4

on a HP PROLIANT ML350 G5 server, one of 3 physical hot swappable drives in a Smart Array has a status of Predictive Failure and the amber light is flashing. Each drive is 146GB. In HP System management, I noticed that the drive that is failing (in bay 2) has some Read and Write Recovery errors listed in the Statistics section. The drive in bay 1 (which has a status of 'No Action Required' also has Read and Write Recovery errors listed in the Statistics section. I know that the rebuild process uses the other drives to aid in the process of rebuilding the replacement of the one that failed. I'm concerned that the errors on the drive in bay 1 are a sign that there may be a problem rebuilding the drive in bay 2 when I plug in the replacement drive. Any thoughts or recommendations?

Thanks! Penny

ewwhite
  • 194,921
  • 91
  • 434
  • 799
Penny Downey
  • 41
  • 1
  • 1
  • 2
  • RAID is not a replacement for backups. Related: Unless you have tested restoring from your backups, you don't have backups. – Chris S Jan 02 '12 at 15:24
  • I'm still waiting for someone to make a RAID controller with an explicit "replace this disk" command rather than the default of simulating a failure and rebuilding. – Simon Richter Jan 02 '12 at 16:24

2 Answers2

5

And this is why RAID5 setups can be a problem... Typically, the factors that cause one drive to fail can cause its neighbors to fail. The amber light means that this is a drive pre-failure. This is enough to obtain a new disk under warranty (if you're covered) or a sign to acquire a replacement. Try to replace the disk and hope that the rebuild works. I'd plan to replace the second drive displaying errors as well.

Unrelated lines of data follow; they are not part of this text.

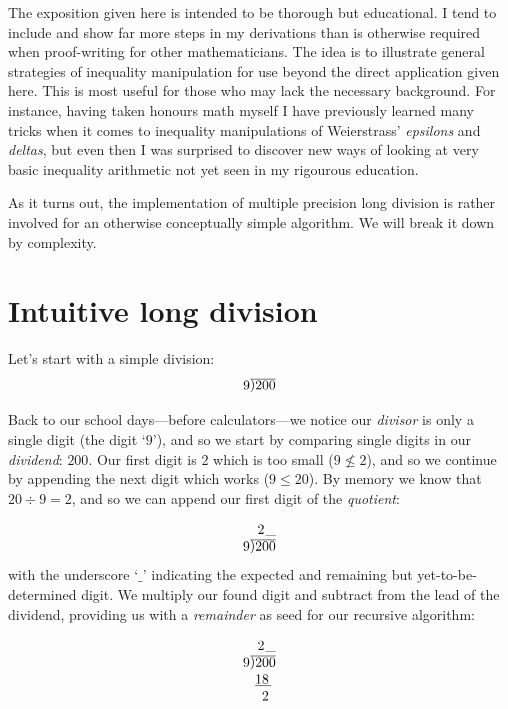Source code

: \documentclass[twoside]{article}
\newcommand{\ldiv}[1]{\ensuremath{\raisebox{0.045em}{)}\hspace{-0.3275em}\overline{\ #1}}}
\begin{document}
The exposition given here is intended to be thorough but educational. I tend to include and show far more steps in my derivations
than is otherwise required when proof-writing for other mathematicians. The idea is to illustrate general strategies of inequality
manipulation for use beyond the direct application given here. This is most useful for those who may lack the necessary background.
For instance, having taken honours math myself I have previously learned many tricks when it comes to inequality manipulations of
Weierstrass' \emph{epsilons} and \emph{deltas}, but even then I was surprised to discover new ways of looking at very basic inequality
arithmetic not yet seen in my rigourous education.

As it turns out, the implementation of multiple precision long division is rather involved for an otherwise conceptually simple
algorithm. We will break it down by complexity.

\section*{Intuitive long division}

Let's start with a simple division:
$$ 9\ldiv{200} $$

Back to our school days---before calculators---we notice our \emph{divisor} is only a single digit (the digit `$ 9 $'),
and so we start by comparing single digits in our \emph{dividend}: $ 200 $. Our first digit is $ 2 $ which is too small
($ 9\not\le 2 $), and so we continue by appending the next digit which works ($ 9\le 20 $). By memory we know that
$ 20\div 9 = 2 $, and so we can append our first digit of the \emph{quotient}:

$$ \begin{array}{rr}
2\hspace{0.075em}\_	\\
9\ldiv{200}		\\
\end{array} $$
with the underscore `$ \_ $' indicating the expected and remaining but yet-to-be-determined digit. We multiply our found
digit and subtract from the lead of the dividend, providing us with a \emph{remainder} as seed for our recursive algorithm:

$$ \begin{array}{rr}
2\hspace{0.075em}\_		\\
9\ldiv{200}			\\
\underline{18\hspace{0.175em}}\	\\
2\hspace{0.175em}\ 
\end{array} $$
\end{document}

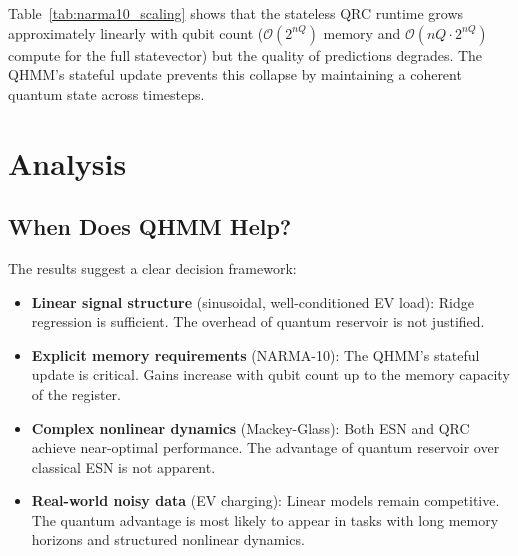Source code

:
Table~\ref{tab:narma10_scaling} shows that the stateless QRC runtime grows
approximately linearly with qubit count ($\mathcal{O}(2^{nQ})$ memory and
$\mathcal{O}(nQ \cdot 2^{nQ})$ compute for the full statevector) but the
quality of predictions degrades. The QHMM's stateful update prevents this
collapse by maintaining a coherent quantum state across timesteps.




\section{Analysis}
\label{sec:analysis}


\subsection{When Does QHMM Help?}


The results suggest a clear decision framework:

\begin{itemize}
  \item \textbf{Linear signal structure} (sinusoidal, well-conditioned
    EV load): Ridge regression is sufficient. The overhead of quantum
    reservoir is not justified.

  \item \textbf{Explicit memory requirements} (NARMA-10): The QHMM's
    stateful update is critical. Gains increase with qubit count up to
    the memory capacity of the register.

  \item \textbf{Complex nonlinear dynamics} (Mackey-Glass): Both ESN
    and QRC achieve near-optimal performance. The advantage of quantum
    reservoir over classical ESN is not apparent.

  \item \textbf{Real-world noisy data} (EV charging): Linear models
    remain competitive. The quantum advantage is most likely to appear
    in tasks with long memory horizons and structured nonlinear dynamics.
\end{itemize}

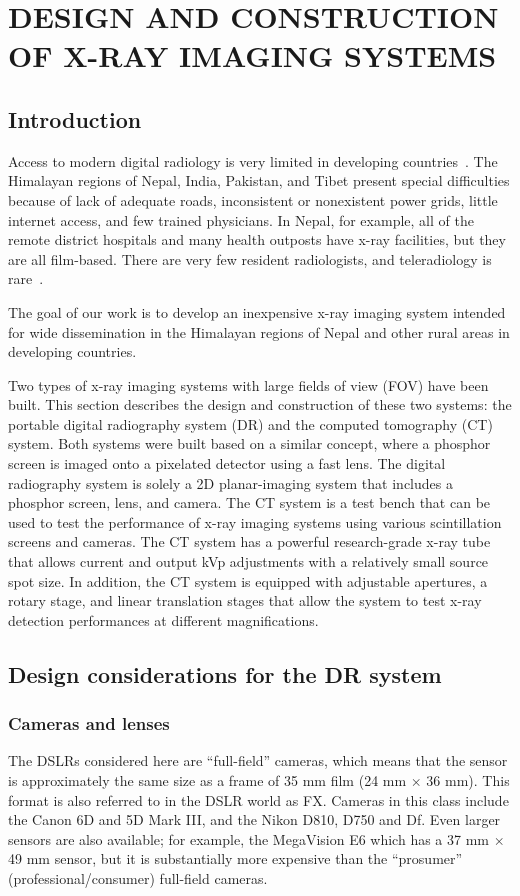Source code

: \chapter{DESIGN AND CONSTRUCTION OF X-RAY IMAGING SYSTEMS}
\label{chap:design_construction}

\section{Introduction}
Access to modern digital radiology is very limited in developing countries~\citep{telehealth2009}. The Himalayan regions of Nepal, India, Pakistan, and Tibet present special difficulties because of lack of adequate roads, inconsistent or nonexistent power grids, little internet access, and few trained physicians. In Nepal, for example, all of the remote district hospitals and many health outposts have x-ray facilities, but they are all film-based. There are very few resident radiologists, and teleradiology is rare~\citep{telehealth2009, Graham2003}.

The goal of our work is to develop an inexpensive x-ray imaging system intended for wide dissemination in the Himalayan regions of Nepal and other rural areas in developing countries.

Two types of x-ray imaging systems with large fields of view (FOV) have been built.  This section describes the design and construction of these two systems: the portable digital radiography system (DR) and the computed tomography (CT) system.  Both systems were built based on a similar concept, where a phosphor screen is imaged onto a pixelated detector using a fast lens.  The digital radiography system is solely a 2D planar-imaging system that includes a phosphor screen, lens, and camera.  The CT system is a test bench that can be used to test the performance of x-ray imaging systems using various scintillation screens and cameras.  The CT system has a powerful research-grade x-ray tube that allows current and output kVp adjustments with a relatively small source spot size.  In addition, the CT system is equipped with adjustable apertures, a rotary stage, and linear translation stages that allow the system to test x-ray detection performances at different magnifications.

\section{Design considerations for the DR system}
\label{sect:design_considerations_for_DR}
\subsection{Cameras and lenses}
\label{subsect:camera_lenses}
The DSLRs considered here are ``full-field'' cameras, which means that the sensor is approximately the same size as a frame of 35 mm film (24 mm $\times$ 36 mm).  This format is also referred to in the DSLR world as FX. Cameras in this class include the Canon 6D and 5D Mark III, and the Nikon D810, D750 and Df. Even larger sensors are also available; for example, the MegaVision E6 which has a 37 mm $\times$ 49 mm sensor, but it is substantially more expensive than the ``prosumer'' (professional/consumer) full-field cameras.

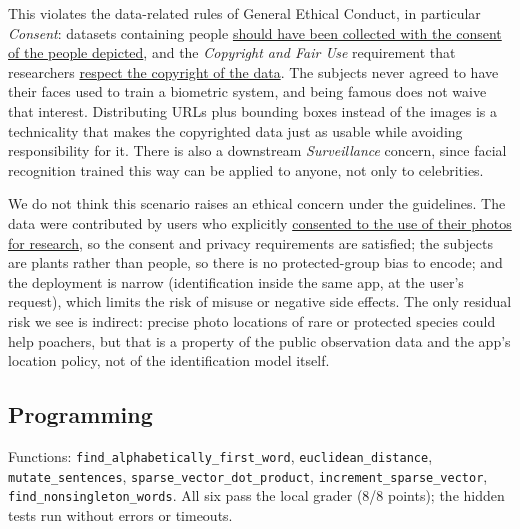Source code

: \begin{solution}
This violates the data-related rules of General Ethical Conduct, in particular \emph{Consent}: datasets
containing people \uline{should have been collected with the consent of the people depicted}, and the
\emph{Copyright and Fair Use} requirement that researchers \uline{respect the copyright of the data}. The
subjects never agreed to have their faces used to train a biometric system, and being famous does not waive
that interest. Distributing URLs plus bounding boxes instead of the images is a technicality that makes the
copyrighted data just as usable while avoiding responsibility for it. There is also a downstream
\emph{Surveillance} concern, since facial recognition trained this way can be applied to anyone, not only to
celebrities.
\end{solution}

\begin{solution}
We do not think this scenario raises an ethical concern under the guidelines. The data were contributed by users
who explicitly \uline{consented to the use of their photos for research}, so the consent and privacy
requirements are satisfied; the subjects are plants rather than people, so there is no protected-group bias to
encode; and the deployment is narrow (identification inside the same app, at the user's request), which
limits the risk of misuse or negative side effects. The only residual risk we see is indirect: precise
photo locations of rare or protected species could help poachers, but that is a property of the public
observation data and the app's location policy, not of the identification model itself.
\end{solution}

\subsection{Programming}
Functions: \texttt{find\_alphabetically\_first\_word}, \texttt{euclidean\_distance},
\texttt{mutate\_sentences}, \texttt{sparse\_vector\_dot\_product}, \texttt{increment\_sparse\_vector},
\texttt{find\_nonsingleton\_words}. All six pass the local grader (8/8 points); the hidden tests run without
errors or timeouts.
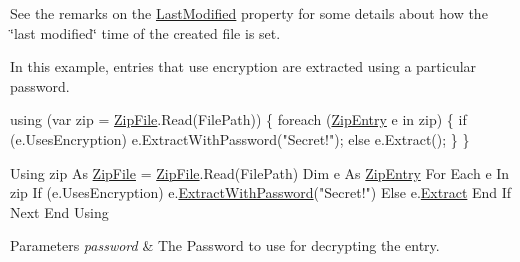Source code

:See the remarks on the \mbox{\hyperlink{class_super_tiled2_unity_1_1_ionic_1_1_zip_1_1_zip_entry_acd1234fd27c216b59c166c2b96aba3dd}{Last\+Modified}} property for some details about how the \char`\"{}last modified\char`\"{} time of the created file is set. 

In this example, entries that use encryption are extracted using a particular password. 
\begin{DoxyCode}
\textcolor{keyword}{using} (var zip = \mbox{\hyperlink{namespace_super_tiled2_unity_1_1_ionic_1_1_zip_a9ced5352c56e7e0fceff15b534073c83a088ad16b06174c69965e232063ba6d16}{ZipFile}}.Read(FilePath))
\{
    \textcolor{keywordflow}{foreach} (\mbox{\hyperlink{class_super_tiled2_unity_1_1_ionic_1_1_zip_1_1_zip_entry_a440b6d4d136b20dc6bdbdd399397e3a0}{ZipEntry}} e \textcolor{keywordflow}{in} zip)
    \{
        \textcolor{keywordflow}{if} (e.UsesEncryption)
            e.ExtractWithPassword(\textcolor{stringliteral}{"Secret!"});
        \textcolor{keywordflow}{else}
            e.Extract();
    \}
\}
\end{DoxyCode}
 
\begin{DoxyCode}
Using zip As \mbox{\hyperlink{namespace_super_tiled2_unity_1_1_ionic_1_1_zip_a9ced5352c56e7e0fceff15b534073c83a088ad16b06174c69965e232063ba6d16}{ZipFile}} = \mbox{\hyperlink{namespace_super_tiled2_unity_1_1_ionic_1_1_zip_a9ced5352c56e7e0fceff15b534073c83a088ad16b06174c69965e232063ba6d16}{ZipFile}}.Read(FilePath)
    Dim e As \mbox{\hyperlink{class_super_tiled2_unity_1_1_ionic_1_1_zip_1_1_zip_entry_a440b6d4d136b20dc6bdbdd399397e3a0}{ZipEntry}}
    For Each e In zip
        If (e.UsesEncryption)
          e.\mbox{\hyperlink{class_super_tiled2_unity_1_1_ionic_1_1_zip_1_1_zip_entry_a346d1d4eaf4ccb1274fe31629f3cb429}{ExtractWithPassword}}("Secret!")
        Else
          e.\mbox{\hyperlink{class_super_tiled2_unity_1_1_ionic_1_1_zip_1_1_zip_entry_a9d65543aadd23e47e188175412891b42}{Extract}}
        End If
    Next
End Using
\end{DoxyCode}
 


\begin{DoxyParams}{Parameters}
{\em password} & The Password to use for decrypting the entry.\\
\hline
\end{DoxyParams}
\mbox{\label{class_super_tiled2_unity_1_1_ionic_1_1_zip_1_1_zip_entry_a866b689638268d28d95bc075b350b4d9}} 
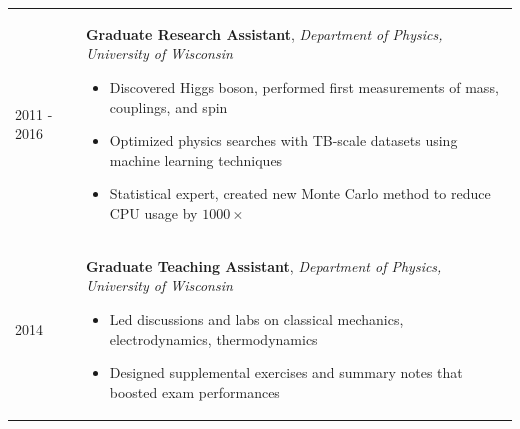 \documentclass{letter}
\begin{document}
\begin{tabular}{p{}p{}}
  2011 - 2016
  &
  \textbf{Graduate Research Assistant}, \textit{Department of Physics, University of Wisconsin} \newline
  \vspace{-15pt}  %
  \begin{itemize}
    \itemsep0em
    \renewcommand{\labelitemi}{\tiny$\blacksquare$}
    \item Discovered Higgs boson, performed first measurements of mass, couplings, and spin 
    \item Optimized physics searches with TB-scale datasets using machine learning techniques
    \item Statistical expert, created new Monte Carlo method to reduce CPU usage by $1000\times$
  \end{itemize}
  \\

  2014 
  & 
  \textbf{Graduate Teaching Assistant}, \textit{Department of Physics, University of Wisconsin} \newline
  \vspace{-15pt}  %
  \begin{itemize}
    \itemsep0em
    \renewcommand{\labelitemi}{\tiny$\blacksquare$} 
    \item Led discussions and labs on classical mechanics, electrodynamics, thermodynamics
    \item Designed supplemental exercises and summary notes that boosted exam performances
  \end{itemize}
  \\


\end{tabular}
\end{document}
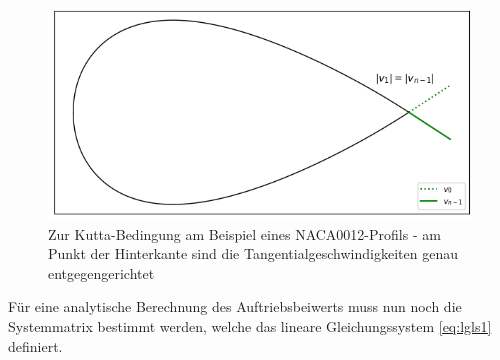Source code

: \begin{figure}
\begin{center} \includegraphics[scale=0.7]{figures/kutta.png} \end{center}
\caption{Zur Kutta-Bedingung am Beispiel eines NACA0012-Profils - am Punkt der Hinterkante sind die Tangentialgeschwindigkeiten genau entgegengerichtet}
\label{fig:kutta}
\end{figure}
Für eine analytische Berechnung des Auftriebsbeiwerts muss nun noch die Systemmatrix bestimmt werden, welche das lineare Gleichungssystem \eqref{eq:lgls1} definiert. \cite{Hess:1966} \cite{Cebeci:1999} \cite{Alonso:2005}

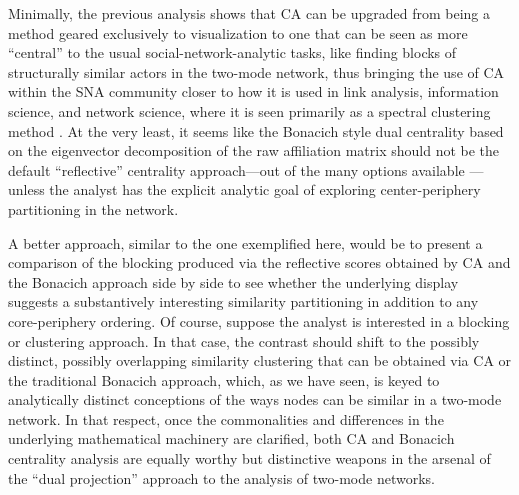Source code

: \documentclass[a4paper,fleqn]{cas-sc}
\begin{document}
Minimally, the previous analysis shows that CA can be upgraded from being a method geared exclusively to visualization to one that can be seen as more ``central'' to the usual social-network-analytic tasks, like finding blocks of structurally similar actors in the two-mode network, thus bringing the use of CA within the SNA community closer to how it is used in link analysis, information science, and network science, where it is seen primarily as a spectral clustering method \citep{van2021correspondence, yen2010link, mealy2019interpreting}. At the very least, it seems like the Bonacich style dual centrality based on the eigenvector decomposition of the raw affiliation matrix should not be the default ``reflective'' centrality approach---out of the many options available \citep{yang2022comparing}---unless the analyst has the explicit analytic goal of exploring center-periphery partitioning in the network. 

A better approach, similar to the one exemplified here, would be to present a comparison of the blocking produced via the reflective scores obtained by CA and the Bonacich approach side by side to see whether the underlying display suggests a substantively interesting similarity partitioning in addition to any core-periphery ordering. Of course, suppose the analyst is interested in a blocking or clustering approach. In that case, the contrast should shift to the possibly distinct, possibly overlapping similarity clustering that can be obtained via CA or the traditional Bonacich approach, which, as we have seen, is keyed to analytically distinct conceptions of the ways nodes can be similar in a two-mode network. In that respect, once the commonalities and differences in the underlying mathematical machinery are clarified, both CA and Bonacich centrality analysis are equally worthy but distinctive weapons in the arsenal of the ``dual projection'' \citep{everett2013dual} approach to the analysis of two-mode networks.



%


\end{document}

Your worst-case scenario would be a "Waiting for rebuild" error from your Smart Array controller. That would indicate that the replacement drive cannot rebuild because of drive errors on one of the other disks. In this situation, you will need to backup and restore to an array comprised of new disks.

ewwhite
  • 194,921
  • 91
  • 434
  • 799
  • Summary: Biggest problem with RAID 5: get error condition, replace drive, discover another disk in array has unrecoverable and undetected error that prevents rebuild. Lose entire volume. RAID 5 sucks. – Bart Silverstrim Jan 02 '12 at 16:43
4

My recommendation would be to take a backup right now and replace the failed/flashing disk as soon as possible and worry about everything else later.

Chopper3
  • 100,240
  • 9
  • 106
  • 238